A simple pendulum has a period of 3.45 second, when the length of the pendulum is shortened by 1.0m, the period is 2.81 second calculate, the original length of the pendulum, the value of accelerations due to gravity​

Answer 1

Answer:

Original length = 2.97 m

Explanation:

Let the original length of the pendulum be 'L' m

Given:

Acceleration due to gravity (g) = 9.8 m/s²

Original time period of the pendulum (T) = 3.45 s

Now, the length is shortened by 1.0 m.

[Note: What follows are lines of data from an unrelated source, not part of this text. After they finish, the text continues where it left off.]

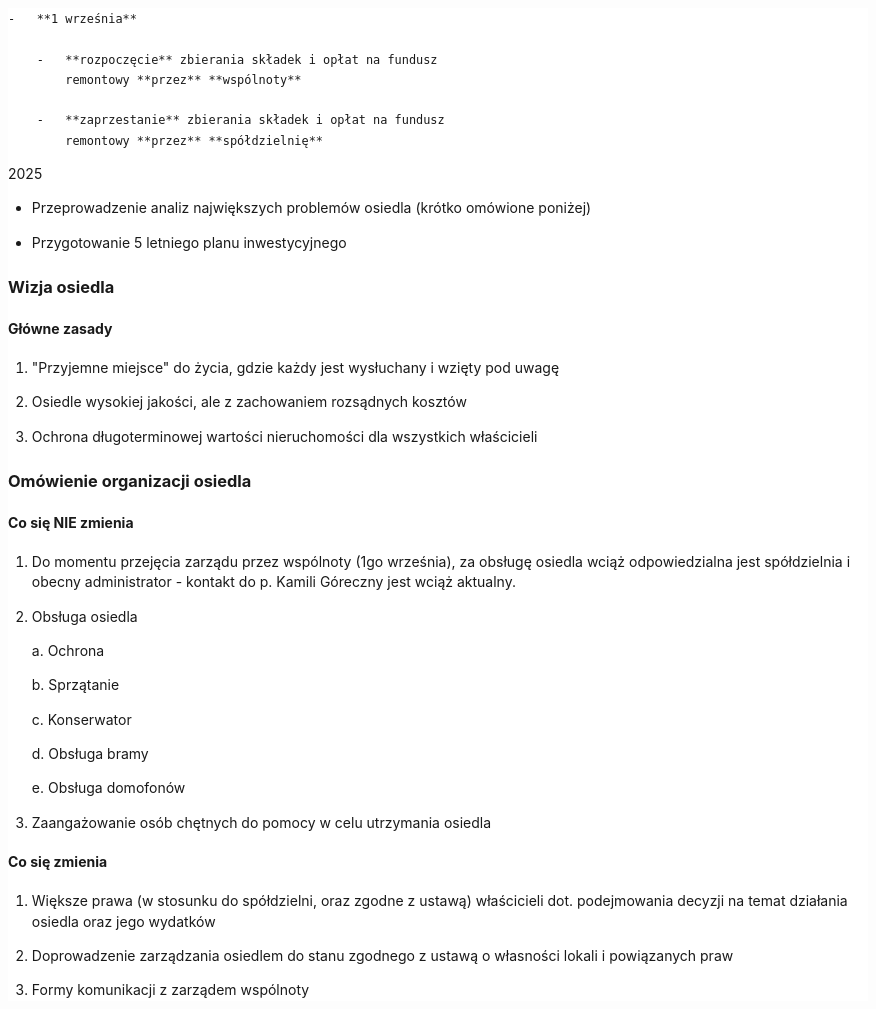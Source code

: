     -   **1 września**

        -   **rozpoczęcie** zbierania składek i opłat na fundusz
            remontowy **przez** **wspólnoty**

        -   **zaprzestanie** zbierania składek i opłat na fundusz
            remontowy **przez** **spółdzielnię**

2025

-   Przeprowadzenie analiz największych problemów osiedla (krótko
    omówione poniżej)

-   Przygotowanie 5 letniego planu inwestycyjnego

### **Wizja osiedla**

#### Główne zasady

1.  "Przyjemne miejsce" do życia, gdzie każdy jest wysłuchany i wzięty
    pod uwagę

2.  Osiedle wysokiej jakości, ale z zachowaniem rozsądnych kosztów

3.  Ochrona długoterminowej wartości nieruchomości dla wszystkich
    właścicieli

### **Omówienie organizacji osiedla**

#### Co się NIE zmienia

1.  Do momentu przejęcia zarządu przez wspólnoty (1go września), za
    obsługę osiedla wciąż odpowiedzialna jest spółdzielnia i obecny
    administrator - kontakt do p. Kamili Góreczny jest wciąż aktualny.

2.  Obsługa osiedla

    a.  Ochrona

    b.  Sprzątanie

    c.  Konserwator

    d.  Obsługa bramy

    e.  Obsługa domofonów

3.  Zaangażowanie osób chętnych do pomocy w celu utrzymania osiedla

####  Co się zmienia

1.  Większe prawa (w stosunku do spółdzielni, oraz zgodne z ustawą)
    właścicieli dot. podejmowania decyzji na temat działania osiedla
    oraz jego wydatków

2.  Doprowadzenie zarządzania osiedlem do stanu zgodnego z ustawą o
    własności lokali i powiązanych praw

3.  Formy komunikacji z zarządem wspólnoty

So, the new length is 1 m less than the original length.

New length of the pendulum is, $L_1=L-1$

New time period of the pendulum is, $T_1=2.81\ s$

We know that, the time period of a simple pendulum of length 'L' is given as:

$T=2\pi\sqrt{\frac{L}{g}}$-------------- (1)

So, for the new length, the time period is given as:

$T_1=2\pi\sqrt{\frac{L_1}{g}}$------------ (2)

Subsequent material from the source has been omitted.